Because if Congress is finally coming around to the idea that mass shootings are bad, just wait for them to address gun violence writ large. I mean that literally – wait, and keep waiting. “We don’t have to end the epidemic of gun violence with one piece of legislation,” Senator Chris Murphy, D-Conn., who is working to shepherd legislation through the U.S. Senate, has said. I don’t want to pillory Murphy, who understands as much as anyone that Congressional action is long overdue. But his statement in the spirit of compromise highlights the abhorrent “mustn’t-be-too-hasty” attitude underlying these negotiations and perhaps a continued desire among some politicians to continue to do nothing at all.
What scares me most is the feeling that that’s precisely what’s going to happen – nothing. The only reason these negotiations are continuing is because the cycle of loss, mourning and anger hasn’t yet arrived at the point when some other news event subsumes gun violence. And I truly hope that I am wrong. Because the idea that more people, whether grandparents or school children, teachers or doctors, cashiers or security guards, are going to die for nothing is equally heart-wrenching and infuriating.
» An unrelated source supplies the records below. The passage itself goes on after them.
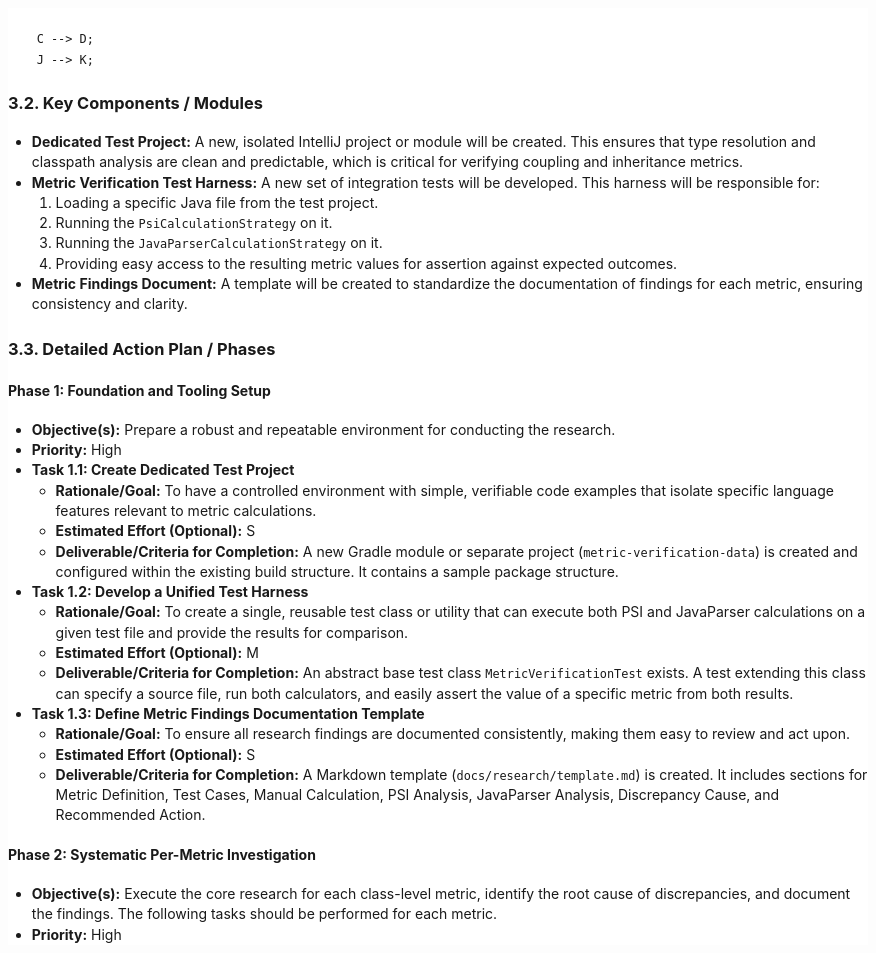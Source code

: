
 ```mermaid

    C --> D;
    J --> K;
```

### 3.2. Key Components / Modules
-   **Dedicated Test Project:** A new, isolated IntelliJ project or module will be created. This ensures that type resolution and classpath analysis are clean and predictable, which is critical for verifying coupling and inheritance metrics.
-   **Metric Verification Test Harness:** A new set of integration tests will be developed. This harness will be responsible for:
    1.  Loading a specific Java file from the test project.
    2.  Running the `PsiCalculationStrategy` on it.
    3.  Running the `JavaParserCalculationStrategy` on it.
    4.  Providing easy access to the resulting metric values for assertion against expected outcomes.
-   **Metric Findings Document:** A template will be created to standardize the documentation of findings for each metric, ensuring consistency and clarity.

### 3.3. Detailed Action Plan / Phases
#### Phase 1: Foundation and Tooling Setup
-   **Objective(s):** Prepare a robust and repeatable environment for conducting the research.
-   **Priority:** High
-   **Task 1.1: Create Dedicated Test Project**
    -   **Rationale/Goal:** To have a controlled environment with simple, verifiable code examples that isolate specific language features relevant to metric calculations.
    -   **Estimated Effort (Optional):** S
    -   **Deliverable/Criteria for Completion:** A new Gradle module or separate project (`metric-verification-data`) is created and configured within the existing build structure. It contains a sample package structure.
-   **Task 1.2: Develop a Unified Test Harness**
    -   **Rationale/Goal:** To create a single, reusable test class or utility that can execute both PSI and JavaParser calculations on a given test file and provide the results for comparison.
    -   **Estimated Effort (Optional):** M
    -   **Deliverable/Criteria for Completion:** An abstract base test class `MetricVerificationTest` exists. A test extending this class can specify a source file, run both calculators, and easily assert the value of a specific metric from both results.
-   **Task 1.3: Define Metric Findings Documentation Template**
    -   **Rationale/Goal:** To ensure all research findings are documented consistently, making them easy to review and act upon.
    -   **Estimated Effort (Optional):** S
    -   **Deliverable/Criteria for Completion:** A Markdown template (`docs/research/template.md`) is created. It includes sections for Metric Definition, Test Cases, Manual Calculation, PSI Analysis, JavaParser Analysis, Discrepancy Cause, and Recommended Action.

#### Phase 2: Systematic Per-Metric Investigation
-   **Objective(s):** Execute the core research for each class-level metric, identify the root cause of discrepancies, and document the findings. The following tasks should be performed for each metric.
-   **Priority:** High
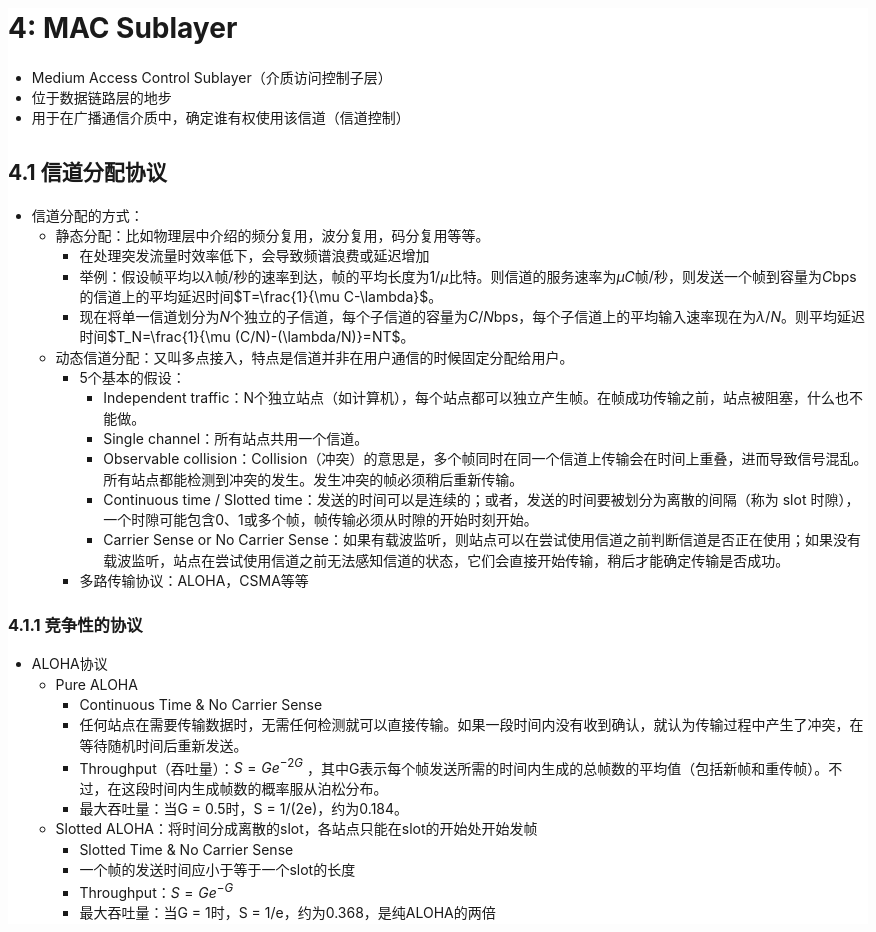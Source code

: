 # 4: MAC Sublayer

- Medium Access Control Sublayer（介质访问控制子层）
- 位于数据链路层的地步
- 用于在广播通信介质中，确定谁有权使用该信道（信道控制）

## 4.1 信道分配协议

- 信道分配的方式：
    - 静态分配：比如物理层中介绍的频分复用，波分复用，码分复用等等。
        - 在处理突发流量时效率低下，会导致频谱浪费或延迟增加
        - 举例：假设帧平均以$\lambda$帧/秒的速率到达，帧的平均长度为$1/\mu$比特。则信道的服务速率为$\mu C$帧/秒，则发送一个帧到容量为$C$bps的信道上的平均延迟时间$T=\frac{1}{\mu C-\lambda}$。
        - 现在将单一信道划分为$N$个独立的子信道，每个子信道的容量为$C/N$bps，每个子信道上的平均输入速率现在为$\lambda/N$。则平均延迟时间$T_N=\frac{1}{\mu (C/N)-(\lambda/N)}=NT$。
    - 动态信道分配：又叫多点接入，特点是信道并非在用户通信的时候固定分配给用户。
        - 5个基本的假设：
            - Independent traffic：N个独立站点（如计算机），每个站点都可以独立产生帧。在帧成功传输之前，站点被阻塞，什么也不能做。
            - Single channel：所有站点共用一个信道。
            - Observable collision：Collision（冲突）的意思是，多个帧同时在同一个信道上传输会在时间上重叠，进而导致信号混乱。所有站点都能检测到冲突的发生。发生冲突的帧必须稍后重新传输。
            - Continuous time / Slotted time：发送的时间可以是连续的；或者，发送的时间要被划分为离散的间隔（称为 slot 时隙），一个时隙可能包含0、1或多个帧，帧传输必须从时隙的开始时刻开始。
            - Carrier Sense or No Carrier Sense：如果有载波监听，则站点可以在尝试使用信道之前判断信道是否正在使用；如果没有载波监听，站点在尝试使用信道之前无法感知信道的状态，它们会直接开始传输，稍后才能确定传输是否成功。
        - 多路传输协议：ALOHA，CSMA等等

### 4.1.1 竞争性的协议

- ALOHA协议
    - Pure ALOHA
        - Continuous Time & No Carrier Sense
        - 任何站点在需要传输数据时，无需任何检测就可以直接传输。如果一段时间内没有收到确认，就认为传输过程中产生了冲突，在等待随机时间后重新发送。
        - Throughput（吞吐量）：$S=Ge^{-2G}$ ，其中G表示每个帧发送所需的时间内生成的总帧数的平均值（包括新帧和重传帧）。不过，在这段时间内生成帧数的概率服从泊松分布。
        - 最大吞吐量：当G = 0.5时，S = 1/(2e)，约为0.184。
    - Slotted ALOHA：将时间分成离散的slot，各站点只能在slot的开始处开始发帧
        - Slotted Time & No Carrier Sense
        - 一个帧的发送时间应小于等于一个slot的长度
        - Throughput：$S=Ge^{-G}$ 
        - 最大吞吐量：当G = 1时，S = 1/e，约为0.368，是纯ALOHA的两倍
The unfortunate truth is that, albeit to vastly different degrees, every American faces the threat of gun violence. And until our leaders act, the names of their towns and cities, schools and neighborhoods, houses of worship and even hospitals will become hashtags and headlines announcing life and death, tragedy and resolve. How many other places will America come to learn, not for those who lived there, but those who died there? And how many will we never hear about at all?
Ethan Benn, a rising junior majoring in journalism and communication, is the opinions editor.